Stored data entries
────────────────
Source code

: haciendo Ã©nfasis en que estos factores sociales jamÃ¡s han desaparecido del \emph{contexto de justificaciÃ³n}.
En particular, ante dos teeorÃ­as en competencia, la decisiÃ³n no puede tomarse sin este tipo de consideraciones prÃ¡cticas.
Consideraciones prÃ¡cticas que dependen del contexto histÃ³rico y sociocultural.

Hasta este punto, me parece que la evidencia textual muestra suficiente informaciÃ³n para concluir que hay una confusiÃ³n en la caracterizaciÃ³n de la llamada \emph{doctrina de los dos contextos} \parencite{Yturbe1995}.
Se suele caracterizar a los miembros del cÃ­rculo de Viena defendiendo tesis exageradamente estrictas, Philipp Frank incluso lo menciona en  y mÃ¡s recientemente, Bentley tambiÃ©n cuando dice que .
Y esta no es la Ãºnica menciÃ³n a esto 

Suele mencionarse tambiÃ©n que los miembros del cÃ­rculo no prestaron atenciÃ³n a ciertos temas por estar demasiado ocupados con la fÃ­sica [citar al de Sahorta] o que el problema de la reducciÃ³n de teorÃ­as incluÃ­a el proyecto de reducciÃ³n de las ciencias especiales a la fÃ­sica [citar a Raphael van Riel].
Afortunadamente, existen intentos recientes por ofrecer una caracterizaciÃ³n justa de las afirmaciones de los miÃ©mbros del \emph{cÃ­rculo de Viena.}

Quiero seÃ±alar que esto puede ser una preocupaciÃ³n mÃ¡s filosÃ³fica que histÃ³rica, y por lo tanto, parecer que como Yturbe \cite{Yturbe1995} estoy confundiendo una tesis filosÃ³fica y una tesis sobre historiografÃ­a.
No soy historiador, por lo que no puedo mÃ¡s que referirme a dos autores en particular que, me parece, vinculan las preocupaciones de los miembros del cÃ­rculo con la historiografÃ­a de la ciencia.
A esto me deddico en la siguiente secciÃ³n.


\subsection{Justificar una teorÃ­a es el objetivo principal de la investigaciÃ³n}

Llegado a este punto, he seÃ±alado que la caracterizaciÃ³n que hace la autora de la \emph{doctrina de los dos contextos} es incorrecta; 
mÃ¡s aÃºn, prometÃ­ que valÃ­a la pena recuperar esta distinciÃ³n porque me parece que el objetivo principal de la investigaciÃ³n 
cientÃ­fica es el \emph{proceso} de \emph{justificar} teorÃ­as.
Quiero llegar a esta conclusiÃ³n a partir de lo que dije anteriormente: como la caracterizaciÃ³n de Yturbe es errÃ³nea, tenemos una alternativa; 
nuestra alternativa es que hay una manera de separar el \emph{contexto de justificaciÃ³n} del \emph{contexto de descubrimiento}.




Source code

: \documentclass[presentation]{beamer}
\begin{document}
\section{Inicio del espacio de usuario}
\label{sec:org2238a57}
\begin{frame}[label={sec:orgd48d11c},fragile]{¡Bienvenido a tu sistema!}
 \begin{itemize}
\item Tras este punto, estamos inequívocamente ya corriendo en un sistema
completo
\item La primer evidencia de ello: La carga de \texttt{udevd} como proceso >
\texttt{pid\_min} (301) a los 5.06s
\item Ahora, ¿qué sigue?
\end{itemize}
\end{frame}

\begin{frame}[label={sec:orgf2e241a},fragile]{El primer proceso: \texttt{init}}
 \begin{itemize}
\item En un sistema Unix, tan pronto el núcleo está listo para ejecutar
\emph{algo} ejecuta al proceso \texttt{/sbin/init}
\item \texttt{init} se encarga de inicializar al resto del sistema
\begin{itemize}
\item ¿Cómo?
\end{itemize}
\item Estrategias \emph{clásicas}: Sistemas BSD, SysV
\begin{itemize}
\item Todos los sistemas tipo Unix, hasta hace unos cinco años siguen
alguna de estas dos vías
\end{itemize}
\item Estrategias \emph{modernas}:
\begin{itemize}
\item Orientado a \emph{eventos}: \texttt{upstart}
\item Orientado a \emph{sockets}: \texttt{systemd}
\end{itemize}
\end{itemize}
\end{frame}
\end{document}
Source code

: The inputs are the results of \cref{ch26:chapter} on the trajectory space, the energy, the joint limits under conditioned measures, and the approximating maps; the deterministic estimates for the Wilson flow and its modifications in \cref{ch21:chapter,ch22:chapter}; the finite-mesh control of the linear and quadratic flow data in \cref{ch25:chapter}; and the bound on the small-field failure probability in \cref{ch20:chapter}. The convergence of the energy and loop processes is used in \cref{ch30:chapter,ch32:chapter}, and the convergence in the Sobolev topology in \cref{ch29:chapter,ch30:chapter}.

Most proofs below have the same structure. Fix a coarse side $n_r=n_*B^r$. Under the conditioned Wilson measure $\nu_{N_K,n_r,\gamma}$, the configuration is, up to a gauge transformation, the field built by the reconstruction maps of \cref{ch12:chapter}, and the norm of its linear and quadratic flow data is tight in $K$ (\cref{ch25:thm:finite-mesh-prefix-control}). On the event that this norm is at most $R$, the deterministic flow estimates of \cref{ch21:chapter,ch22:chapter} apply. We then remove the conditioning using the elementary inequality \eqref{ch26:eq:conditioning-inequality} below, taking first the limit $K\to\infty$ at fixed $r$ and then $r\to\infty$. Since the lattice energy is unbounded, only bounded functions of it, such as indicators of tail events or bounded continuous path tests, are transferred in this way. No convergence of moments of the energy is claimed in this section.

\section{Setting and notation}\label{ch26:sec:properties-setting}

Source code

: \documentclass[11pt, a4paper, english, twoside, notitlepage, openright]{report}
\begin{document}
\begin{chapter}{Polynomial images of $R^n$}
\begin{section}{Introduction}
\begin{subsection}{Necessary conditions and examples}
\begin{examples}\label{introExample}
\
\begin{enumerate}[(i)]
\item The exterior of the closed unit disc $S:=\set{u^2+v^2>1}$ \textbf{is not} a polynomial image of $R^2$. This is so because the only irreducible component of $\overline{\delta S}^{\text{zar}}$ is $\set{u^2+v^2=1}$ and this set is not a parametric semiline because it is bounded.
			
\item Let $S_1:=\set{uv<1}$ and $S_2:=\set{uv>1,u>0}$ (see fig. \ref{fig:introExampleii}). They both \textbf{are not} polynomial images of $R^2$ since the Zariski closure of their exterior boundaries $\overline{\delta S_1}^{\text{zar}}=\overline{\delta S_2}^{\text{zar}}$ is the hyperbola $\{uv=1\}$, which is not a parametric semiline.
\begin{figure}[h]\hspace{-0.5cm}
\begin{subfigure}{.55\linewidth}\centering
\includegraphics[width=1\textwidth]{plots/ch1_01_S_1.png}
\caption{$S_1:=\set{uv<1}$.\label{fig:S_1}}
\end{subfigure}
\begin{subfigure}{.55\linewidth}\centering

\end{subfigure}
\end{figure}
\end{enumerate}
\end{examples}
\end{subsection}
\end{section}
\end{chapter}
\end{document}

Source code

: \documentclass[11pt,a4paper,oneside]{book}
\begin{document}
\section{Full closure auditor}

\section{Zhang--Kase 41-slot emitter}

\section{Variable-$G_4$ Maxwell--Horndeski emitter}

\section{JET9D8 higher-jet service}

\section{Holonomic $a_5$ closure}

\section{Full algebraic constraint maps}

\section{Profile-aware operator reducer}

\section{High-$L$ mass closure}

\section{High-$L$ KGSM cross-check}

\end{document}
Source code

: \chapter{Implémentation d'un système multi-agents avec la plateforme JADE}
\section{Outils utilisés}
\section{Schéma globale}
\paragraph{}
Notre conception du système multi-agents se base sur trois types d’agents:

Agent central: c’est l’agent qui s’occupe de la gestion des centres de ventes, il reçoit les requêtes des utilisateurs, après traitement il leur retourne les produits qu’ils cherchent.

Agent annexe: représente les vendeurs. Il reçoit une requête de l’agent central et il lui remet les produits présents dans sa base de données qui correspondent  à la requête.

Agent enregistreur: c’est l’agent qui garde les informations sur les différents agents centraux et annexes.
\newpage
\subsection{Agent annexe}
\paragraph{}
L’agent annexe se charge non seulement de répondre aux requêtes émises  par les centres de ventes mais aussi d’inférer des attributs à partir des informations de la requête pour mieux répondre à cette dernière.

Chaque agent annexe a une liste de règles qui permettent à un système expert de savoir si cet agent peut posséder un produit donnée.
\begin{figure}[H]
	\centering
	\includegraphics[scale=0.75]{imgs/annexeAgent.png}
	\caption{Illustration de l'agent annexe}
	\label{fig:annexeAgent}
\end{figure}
────────────────
Scan the records for the string "emitter". Copy each line in which it appears.

Written response
\section{Zhang--Kase 41-slot emitter}
\section{Variable-$G_4$ Maxwell--Horndeski emitter}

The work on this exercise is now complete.